* **THE TASK**
Give back exactly the lines of the data below, starting with the line that has "Every expression has" and going on through the line that has "consumed for expressions.".

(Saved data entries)
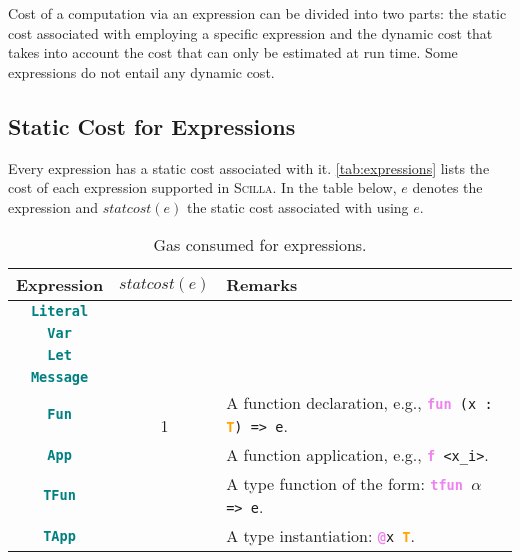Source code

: \documentclass[9pt]{article}
\begin{document}
Cost of a computation via an expression can be divided into two parts: the
static cost associated with employing a specific expression and the dynamic
cost that takes into account the cost that can only be estimated at run time.
Some expressions do not entail any dynamic cost.

\subsection{Static Cost for Expressions}

Every expression has a static cost associated with it.
\autoref{tab:expressions} lists the cost of each expression supported in
\textsc{Scilla}. In the table below, $e$ denotes the expression and
$statcost(e)$ the static cost associated with using $e$.

\begin{table}[!hbt]
	\caption{Gas consumed for expressions. \label{tab:expressions} }
\centering
	\begin{tabular}{|c|c|p{8.5cm}|}
	\hline
		\textbf{Expression} & \textbf{$statcost(e)$} & \textbf{Remarks} \\ \hline
		\textbf{\texttt{\textcolor{teal}{Literal}}}  & \multirow{9}{*}{1}  & \\
		\cline{1-1} \cline{3-3}
		\textbf{\texttt{\textcolor{teal}{Var}}}  &  & \\ \cline{1-1}\cline{3-3}

		\textbf{\texttt{\textcolor{teal}{Let}}}  &  & \\ \cline{1-1}\cline{3-3}

		\textbf{\texttt{\textcolor{teal}{Message}}}  &  & \\ \cline{1-1}\cline{3-3}
		\textbf{\texttt{\textcolor{teal}{Fun}}}  &  & A function declaration, e.g., \texttt{\textbf{\textcolor{violet}{fun}} (x : \textbf{\textcolor{orange}{T}}) => e}. \\ \cline{1-1} \cline{3-3}
		\textbf{\texttt{\textcolor{teal}{App}}}  &  & A function application, e.g.,
			\texttt{\textbf{\textcolor{violet}{f}} <x\_i>}. \\ \cline{1-1}\cline{3-3}

			\textbf{\texttt{\textcolor{teal}{TFun}}}  &  & A type function of
			the form: \texttt{\textbf{\textcolor{violet}{tfun}} $\alpha$ => e}. \\ \cline{1-1}\cline{3-3}

			\textbf{\texttt{\textcolor{teal}{TApp}}}  &  & A type
			instantiation: \texttt{\textbf{\textcolor{violet}{@}}x
			\textbf{\textcolor{orange}{T}}}. \\ \cline{1-1}\cline{3-3}


\end{tabular}
\end{table}
\end{document}
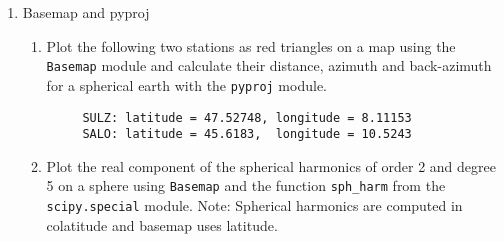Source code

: \documentclass{article}
\begin{document}
\begin{enumerate}
    \item Basemap and pyproj
    \begin{enumerate}
      \item Plot the following two stations as red triangles on a map using the
      \verb#Basemap# module and calculate their distance, azimuth and
      back-azimuth for a spherical earth with the \verb#pyproj# module.\\
	 \begin{verbatim}
	 SULZ: latitude = 47.52748, longitude = 8.11153
	 SALO: latitude = 45.6183,  longitude = 10.5243
	 \end{verbatim}
	 \item Plot the real component of the spherical harmonics of order 
	 2 and degree 5 on a sphere using \verb#Basemap# and the function
	 \verb#sph_harm# from the \verb#scipy.special# module. Note: Spherical
	 harmonics are computed in colatitude and basemap uses latitude. 
      \end{enumerate}
\end{enumerate}
\end{document}
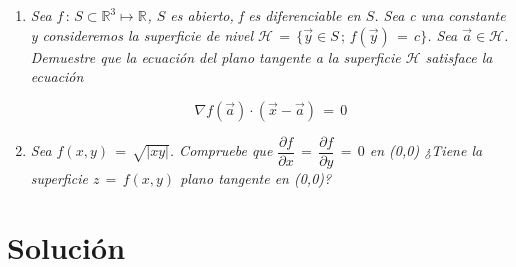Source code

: \documentclass[12pt]{article}
\newcommand{\solucion}{\section{Solución}}
\newcommand{\Rn}[1]{\mathbb{R}^{#1}}
\begin{document}
\begin{enumerate}
		\item \textit{Sea $f \, : \, S \subset \Rn{3} \mapsto \Rn{}$, $S$ es abierto, f es diferenciable en $S$. Sea c una constante y consideremos la superficie de nivel $\mathscr{H} \, = \, \{\vec{y} \in S \, ; \, f(\vec{y}) \, = \, c \}$. Sea $\vec{a} \in \mathscr{H}$. Demuestre que la ecuación del plano tangente a la superficie $\mathscr{H}$ satisface la ecuación}
		
		$$ \nabla f (\vec{a}) \cdot (\vec{x} - \vec{a}) \, = \, 0 $$
		
		\item \textit{Sea $f(x,y) \, = \, \sqrt{| xy |}$. Compruebe que $\dfrac{\partial f}{\partial x} \, = \, \dfrac{\partial f}{\partial y} \, = \, 0$ en (0,0) ¿Tiene la superficie $z \, = \, f(x,y)$ plano tangente en (0,0)?}
		
	\end{enumerate}
	
	\pagebreak 
	
	\solucion
	
\end{document}
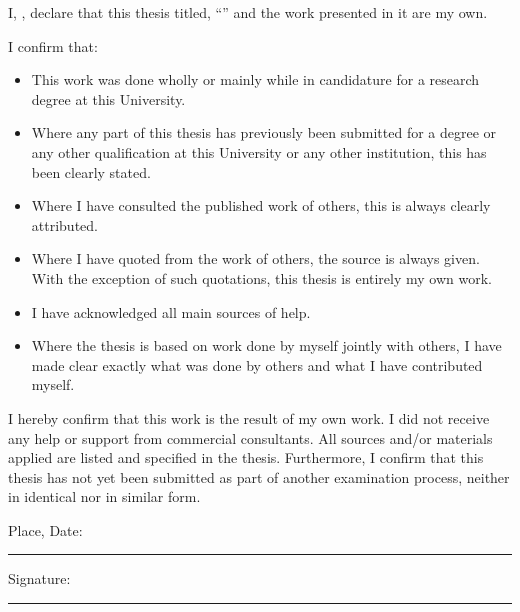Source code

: \documentclass[
11pt, %
oneside, %
english, %
singlespacing, %
headsepline, %
chapterinoneline, %
]{MastersDoctoralThesis} %
\begin{document}
\renewcommand{\authorshipname}{
\begin{center}
Declaration of Authorship
\end{center}
}
\begin{declaration}

\noindent I, \authorname, declare that this thesis titled, \enquote{\ttitle} and the work presented in it are my own. 

I confirm that:


\begin{itemize}
\item This work was done wholly or mainly while in candidature for a research degree at this University.
\item Where any part of this thesis has previously been submitted for a degree or any other qualification at this University or any other institution, this has been clearly stated.
\item Where I have consulted the published work of others, this is always clearly attributed.
\item Where I have quoted from the work of others, the source is always given. With the exception of such quotations, this thesis is entirely my own work.
\item I have acknowledged all main sources of help.
\item Where the thesis is based on work done by myself jointly with others, I have made clear exactly what was done by others and what I have contributed myself.\\
\end{itemize}


\noindent I hereby confirm that this work is the result of my own work. I did not receive any
help or support from commercial consultants. All sources and/or materials applied
are listed and specified in the thesis. Furthermore, I confirm that this thesis has not
yet been submitted as part of another examination process, neither in identical nor
in similar form.


\vspace{3mm}

\noindent Place, Date:\\
\rule[0.5em]{15em}{0.5pt} %

\noindent Signature:\hspace{30mm}\\
\rule[0.5em]{15em}{0.5pt} %



\end{declaration}
\end{document}
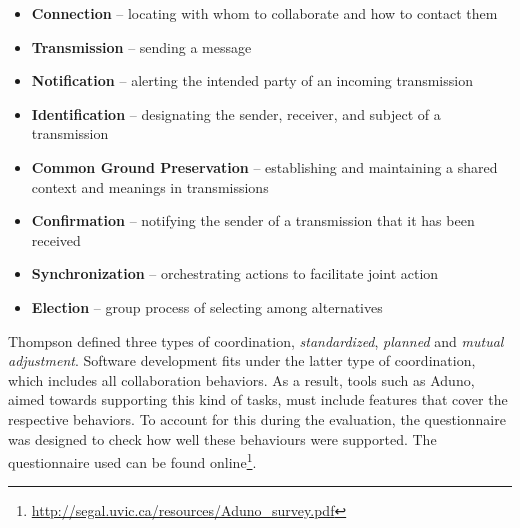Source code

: \documentclass[conference]{IEEEtran}
\begin{document}
\begin{itemize}
\item \textbf{Connection} -- locating with whom to collaborate and how to contact them
\item \textbf{Transmission} -- sending a message
\item \textbf{Notification} -- alerting the intended party of an incoming transmission
\item \textbf{Identification} -- designating the sender, receiver, and subject of a transmission
\item \textbf{Common Ground Preservation} -- establishing and maintaining a shared context and meanings in transmissions
\item \textbf{Confirmation} -- notifying the sender of a transmission that it has been received
\item \textbf{Synchronization} -- orchestrating actions to facilitate joint action
\item \textbf{Election} -- group process of selecting among alternatives
\end{itemize}

Thompson \cite{Thompson67} defined three types of coordination, \textit{standardized}, \textit{planned} and \textit{mutual adjustment}. Software development fits under the latter type of coordination, which includes all collaboration behaviors. As a result, tools such as Aduno, aimed towards supporting this kind of tasks, must include features that cover the respective behaviors. To account for this during the evaluation, the questionnaire was designed to check how well these behaviours were supported. The questionnaire used can be found online\footnote{\url{http://segal.uvic.ca/resources/Aduno_survey.pdf}}.
\end{document}
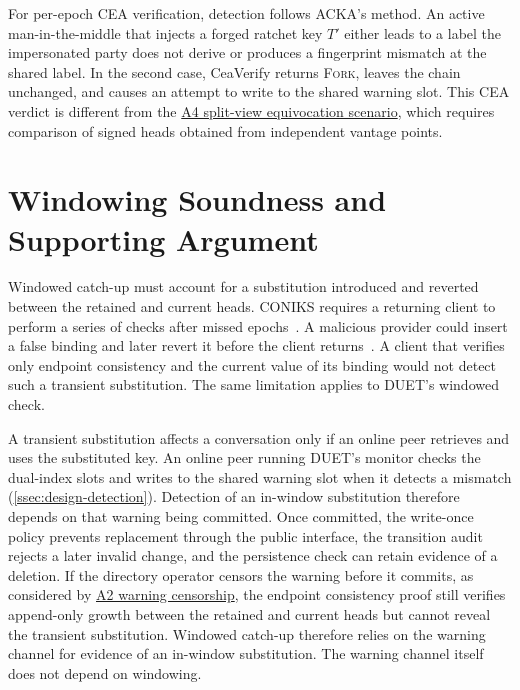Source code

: For per-epoch CEA verification, detection follows ACKA's method. An active man-in-the-middle that
injects a forged ratchet key $T'$ either leads to a label the impersonated party does not derive or
produces a fingerprint mismatch at the shared label. In the second case, \textsf{CeaVerify} returns
\textsc{Fork}, leaves the chain unchanged, and causes an attempt to write to the shared warning slot. This CEA verdict
is different from the \hyperref[sc:threat-a4]{A4 split-view equivocation scenario}, which requires
comparison of signed heads obtained from independent vantage points.

\section{Windowing Soundness and Supporting Argument}\label{sec:design-detail-window}

Windowed catch-up must account for a substitution introduced and reverted between the retained and
current heads. CONIKS requires a returning client to perform a series of checks after missed
epochs~\cite{melara2015coniks}. A malicious provider could insert a false binding and
later revert it before the client returns~\cite[Section~4.2]{chase2019seemless}. A client that verifies only endpoint consistency and the
current value of its binding would not detect such a transient substitution. The same limitation
applies to DUET's windowed check.

A transient substitution affects a conversation only if an online peer retrieves and uses the
substituted key. An online peer running DUET's monitor checks the dual-index slots and writes to the
shared warning slot when it detects a mismatch (\cref{ssec:design-detection}). Detection of an
in-window substitution therefore depends on that warning being committed. Once committed, the
write-once policy prevents replacement through the public interface, the transition audit rejects a
later invalid change, and the persistence check can retain evidence of a deletion. If the directory
operator censors the warning before it commits, as considered by
\hyperref[sc:threat-a2]{A2 warning censorship}, the endpoint consistency proof still verifies
append-only growth between the retained and current heads but cannot reveal the transient
substitution. Windowed catch-up therefore relies on the warning channel for evidence of an
in-window substitution. The warning channel itself does not depend on windowing.

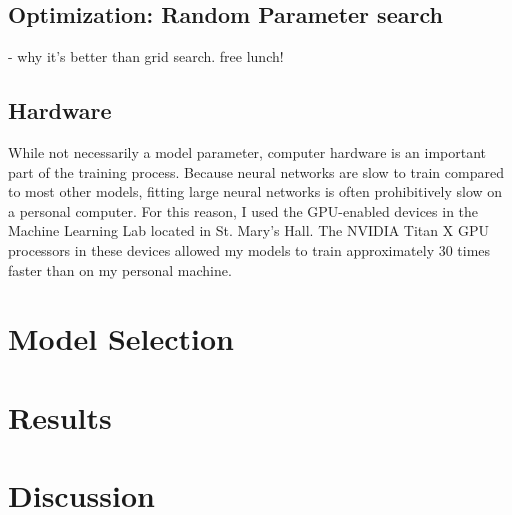 \documentclass[12pt]{article}  %
\theoremstyle{definition}
\theoremstyle{remark}
\begin{document}
\subsection{Optimization: Random Parameter search}
- why it's better than grid search. free lunch!
\subsection{Hardware}
\par While not necessarily a model parameter, computer hardware is an important part of the training process. Because neural networks are slow to train compared to most other models, fitting large neural networks is often prohibitively slow on a personal computer. For this reason, I used the GPU-enabled devices in the Machine Learning Lab located in St. Mary's Hall. The NVIDIA Titan X GPU processors in these devices allowed my models to train approximately 30 times faster than on my personal machine. 

\section{Model Selection}

\section{Results}

\section{Discussion}




\end{document}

* **WRITTEN REPLY**
Every expression has a static cost associated with it.
\autoref{tab:expressions} lists the cost of each expression supported in
\textsc{Scilla}. In the table below, $e$ denotes the expression and
$statcost(e)$ the static cost associated with using $e$.

\begin{table}[!hbt]
	\caption{Gas consumed for expressions. \label{tab:expressions} }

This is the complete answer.